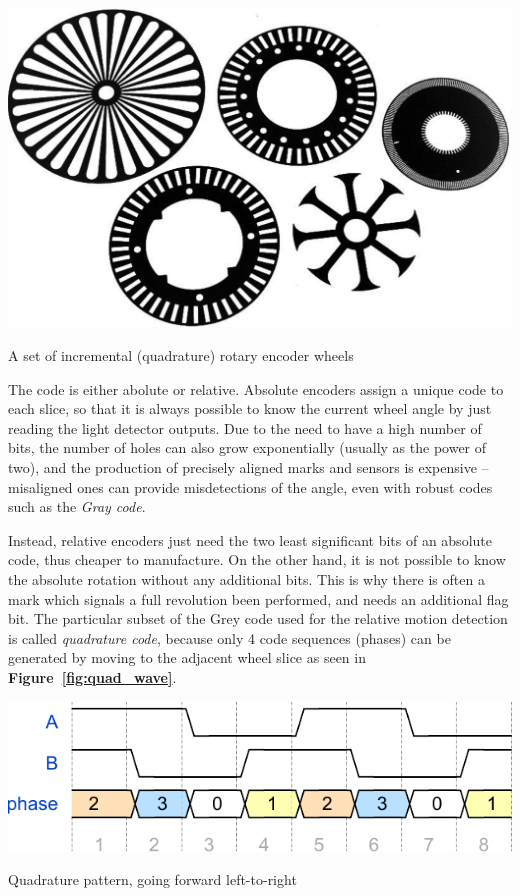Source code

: \documentclass[a4paper,10pt]{article}
\makeatletter
\newenvironment{figurehere}{\def\@captype{figure}\vspace{2ex}}{\vspace{2ex}}
\newcommand{\citef}[1]{\textbf{Figure~\ref{#1}}}
\makeatother
\begin{document}
\begin{multicols}{2}
\begin{figurehere}
	\centering
	\includegraphics[keepaspectratio=true,width=0.9\columnwidth]{images/encoder_wheels.pdf}
	\caption{A set of incremental (quadrature) rotary encoder wheels}
	\label{fig:encoder_wheels}
\end{figurehere}

The code is either abolute or relative. Absolute encoders assign a unique code
to each slice, so that it is always possible to know the current wheel angle
by just reading the light detector outputs. Due to the need to have a high
number of bits, the number of holes can also grow exponentially (usually as
the power of two), and the production of precisely aligned marks and sensors
is expensive -- misaligned ones can provide misdetections of the angle, even
with robust codes such as the \emph{Gray code}.

Instead, relative encoders just need the two least significant bits of an
absolute code, thus cheaper to manufacture. On the other hand, it is not
possible to know the absolute rotation without any additional bits. This is
why there is often a mark which signals a full revolution been performed, and
needs an additional flag bit. The particular subset of the Grey code used for
the relative motion detection is called \emph{quadrature code}, because only 4
code sequences (phases) can be generated by moving to the adjacent wheel slice
as seen in \citef{fig:quad_wave}.

\begin{figurehere}
	\centering
	\includegraphics[keepaspectratio=true,width=0.9\columnwidth]{images/quad_wave.pdf}
	\caption{Quadrature pattern, going forward left-to-right}
	\label{fig:quad_wave}
\end{figurehere}


\end{multicols}
\end{document}
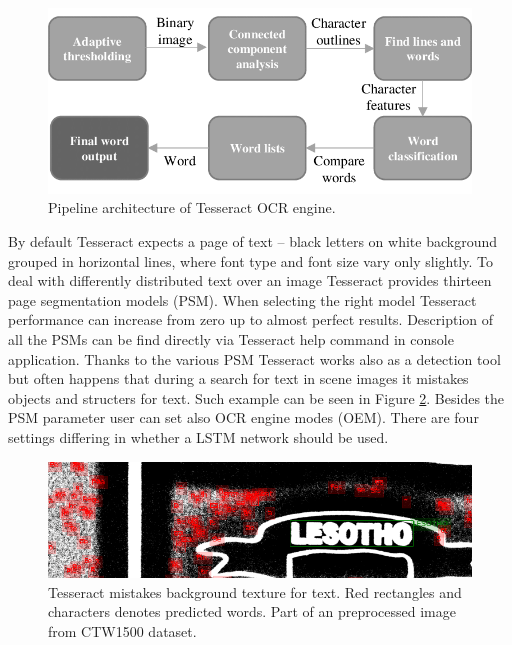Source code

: \begin{figure}[hbtp]
    \centering
    \includegraphics[scale=0.4]{obrazky/tesseract.png}
    \caption{Pipeline architecture of Tesseract OCR engine. \cite{tessPipeline}}
    \label{img:tesseractPipeline}
\end{figure}


By default Tesseract expects a page of text -- black letters on white background grouped in horizontal lines, where font type and font size vary only slightly. To deal with differently distributed text over an image Tesseract provides thirteen page segmentation models (PSM). When selecting the right model Tesseract performance can increase from zero up to almost perfect results. Description of all the PSMs can be find directly via Tesseract help command in console application. Thanks to the various PSM Tesseract works also as a detection tool but often happens that during a search for text in scene images it mistakes objects and structers for text. Such example can be seen in Figure \ref*{img:tesseractMiss}. Besides the PSM parameter user can set also OCR engine modes (OEM). There are four settings differing in whether a LSTM network should be used. 

\begin{figure}[hbtp]
    \centering
    \includegraphics[scale=0.55]{obrazky/result_tesseract_CTW_u_miss.png}
    \caption{Tesseract mistakes background texture for text. Red rectangles and characters denotes predicted words. Part of an preprocessed image from CTW1500 dataset.}
    \label{img:tesseractMiss}
\end{figure}


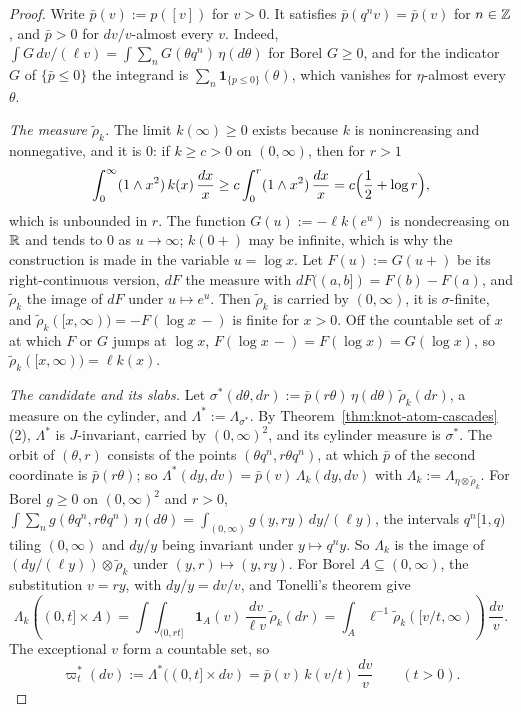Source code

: \begin{proof}
Write $\bar p(v) := p([v])$ for $v > 0$. It satisfies $\bar p(q^nv) = \bar p(v)$ for $n \in \mathbb{Z}$,
and $\bar p > 0$ for $dv/v$-almost every $v$. Indeed, $\int G\,dv/(\ell v) =
\int\sum_nG(\theta q^n)\,\eta(d\theta)$ for Borel $G \ge 0$, and for the indicator $G$ of
$\{\bar p \le 0\}$ the integrand is $\sum_n\mathbf 1_{\{p \le 0\}}(\theta)$, which vanishes for
$\eta$-almost every $\theta$.

\emph{The measure $\tilde\rho_k$.} The limit $k(\infty) \ge 0$ exists because $k$ is
nonincreasing and nonnegative, and it is $0$: if $k \ge c > 0$ on $(0,\infty)$, then for $r > 1$
\[
  \int_0^\infty(1 \wedge x^2)\,k(x)\,\frac{dx}{x} \ge c\int_0^r(1 \wedge x^2)\,\frac{dx}{x}
  = c\Bigl(\frac12 + \log r\Bigr),
\]
which is unbounded in $r$. The function $G(u) := -\ell k(e^u)$ is nondecreasing on $\mathbb{R}$ and tends
to $0$ as $u \to \infty$; $k(0{+})$ may be infinite, which is why the construction is made in the
variable $u = \log x$. Let $F(u) := G(u{+})$ be its right-continuous version, $dF$ the measure with
$dF((a,b]) = F(b) - F(a)$, and $\tilde\rho_k$ the image of $dF$ under $u \mapsto e^u$. Then
$\tilde\rho_k$ is carried by $(0,\infty)$, it is $\sigma$-finite, and
$\tilde\rho_k([x,\infty)) = -F(\log x\,{-})$ is finite for $x > 0$. Off the countable set of $x$
at which $F$ or $G$ jumps at $\log x$, $F(\log x\,{-}) = F(\log x) = G(\log x)$, so
$\tilde\rho_k([x,\infty)) = \ell k(x)$.

\emph{The candidate and its slabs.} Let $\sigma^*(d\theta, dr) := \bar p(r\theta)\,\eta(d\theta)\,
\tilde\rho_k(dr)$, a measure on the cylinder, and $\Lambda^* := \Lambda_{\sigma^*}$. By
Theorem~\ref{thm:knot-atom-cascades}(2), $\Lambda^*$ is $J$-invariant, carried by $(0,\infty)^2$,
and its cylinder measure is $\sigma^*$. The orbit of $(\theta, r)$ consists of the points
$(\theta q^n, r\theta q^n)$, at which $\bar p$ of the second coordinate is $\bar p(r\theta)$; so
$\Lambda^*(dy, dv) = \bar p(v)\,\Lambda_k(dy, dv)$ with $\Lambda_k := \Lambda_{\eta \otimes
\tilde\rho_k}$. For Borel $g \ge 0$ on $(0,\infty)^2$ and $r > 0$,
$\int\sum_ng(\theta q^n, r\theta q^n)\,\eta(d\theta) = \int_{(0,\infty)}g(y, ry)\,dy/(\ell y)$, the
intervals $q^n[1,q)$ tiling $(0,\infty)$ and $dy/y$ being invariant under $y \mapsto q^ny$. So
$\Lambda_k$ is the image of $(dy/(\ell y)) \otimes \tilde\rho_k$ under $(y, r) \mapsto (y, ry)$.
For Borel $A \subseteq (0,\infty)$, the substitution $v = ry$, with $dy/y = dv/v$, and Tonelli's
theorem give
\[
  \Lambda_k((0,t] \times A) = \int\int_{(0,rt]}\mathbf 1_A(v)\,\frac{dv}{\ell v}\,\tilde\rho_k(dr)
  = \int_A\ell^{-1}\tilde\rho_k([v/t,\infty))\,\frac{dv}{v} .
\]
The exceptional $v$ form a countable set, so
\[
  \varpi^*_t(dv) := \Lambda^*((0,t] \times dv) = \bar p(v)\,k(v/t)\,\frac{dv}{v} \qquad (t > 0).
\]


\end{proof}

* Exercise objective:
Your output should be the lines from the one with "under $u \mapsto e^u$. Then" through the end of the records above, copied exactly.

* Output for this task:
$dF((a,b]) = F(b) - F(a)$, and $\tilde\rho_k$ the image of $dF$ under $u \mapsto e^u$. Then
$\tilde\rho_k$ is carried by $(0,\infty)$, it is $\sigma$-finite, and
$\tilde\rho_k([x,\infty)) = -F(\log x\,{-})$ is finite for $x > 0$. Off the countable set of $x$
at which $F$ or $G$ jumps at $\log x$, $F(\log x\,{-}) = F(\log x) = G(\log x)$, so
$\tilde\rho_k([x,\infty)) = \ell k(x)$.

\emph{The candidate and its slabs.} Let $\sigma^*(d\theta, dr) := \bar p(r\theta)\,\eta(d\theta)\,
\tilde\rho_k(dr)$, a measure on the cylinder, and $\Lambda^* := \Lambda_{\sigma^*}$. By
Theorem~\ref{thm:knot-atom-cascades}(2), $\Lambda^*$ is $J$-invariant, carried by $(0,\infty)^2$,
and its cylinder measure is $\sigma^*$. The orbit of $(\theta, r)$ consists of the points
$(\theta q^n, r\theta q^n)$, at which $\bar p$ of the second coordinate is $\bar p(r\theta)$; so
$\Lambda^*(dy, dv) = \bar p(v)\,\Lambda_k(dy, dv)$ with $\Lambda_k := \Lambda_{\eta \otimes
\tilde\rho_k}$. For Borel $g \ge 0$ on $(0,\infty)^2$ and $r > 0$,
$\int\sum_ng(\theta q^n, r\theta q^n)\,\eta(d\theta) = \int_{(0,\infty)}g(y, ry)\,dy/(\ell y)$, the
intervals $q^n[1,q)$ tiling $(0,\infty)$ and $dy/y$ being invariant under $y \mapsto q^ny$. So
$\Lambda_k$ is the image of $(dy/(\ell y)) \otimes \tilde\rho_k$ under $(y, r) \mapsto (y, ry)$.
For Borel $A \subseteq (0,\infty)$, the substitution $v = ry$, with $dy/y = dv/v$, and Tonelli's
theorem give
\[
  \Lambda_k((0,t] \times A) = \int\int_{(0,rt]}\mathbf 1_A(v)\,\frac{dv}{\ell v}\,\tilde\rho_k(dr)
  = \int_A\ell^{-1}\tilde\rho_k([v/t,\infty))\,\frac{dv}{v} .
\]
The exceptional $v$ form a countable set, so
\[
  \varpi^*_t(dv) := \Lambda^*((0,t] \times dv) = \bar p(v)\,k(v/t)\,\frac{dv}{v} \qquad (t > 0).
\]


\end{proof}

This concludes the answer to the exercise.